RECORDS SUPPLIED:
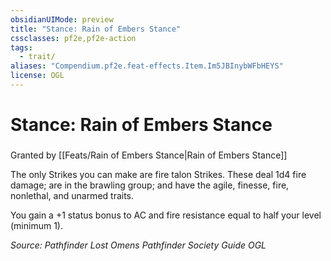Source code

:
```yaml
---
obsidianUIMode: preview
title: "Stance: Rain of Embers Stance"
cssclasses: pf2e,pf2e-action
tags:
  - trait/
aliases: "Compendium.pf2e.feat-effects.Item.Im5JBInybWFbHEYS"
license: OGL
---
```

# Stance: Rain of Embers Stance

### 






Granted by [[Feats/Rain of Embers Stance|Rain of Embers Stance]]

The only Strikes you can make are fire talon Strikes. These deal 1d4 fire damage; are in the brawling group; and have the agile, finesse, fire, nonlethal, and unarmed traits.

You gain a +1 status bonus to AC and fire resistance equal to half your level (minimum 1).

*Source: Pathfinder Lost Omens Pathfinder Society Guide*
*OGL*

YOUR OBJECTIVE:
Set down the material exactly, every line of it, except for the pictures.

WRITTEN SOLUTION:
Source code

:
```yaml
---
obsidianUIMode: preview
title: "Stance: Rain of Embers Stance"
cssclasses: pf2e,pf2e-action
tags:
  - trait/
aliases: "Compendium.pf2e.feat-effects.Item.Im5JBInybWFbHEYS"
license: OGL
---
```

# Stance: Rain of Embers Stance

### 






Granted by [[Feats/Rain of Embers Stance|Rain of Embers Stance]]

The only Strikes you can make are fire talon Strikes. These deal 1d4 fire damage; are in the brawling group; and have the agile, finesse, fire, nonlethal, and unarmed traits.

You gain a +1 status bonus to AC and fire resistance equal to half your level (minimum 1).

*Source: Pathfinder Lost Omens Pathfinder Society Guide*
*OGL*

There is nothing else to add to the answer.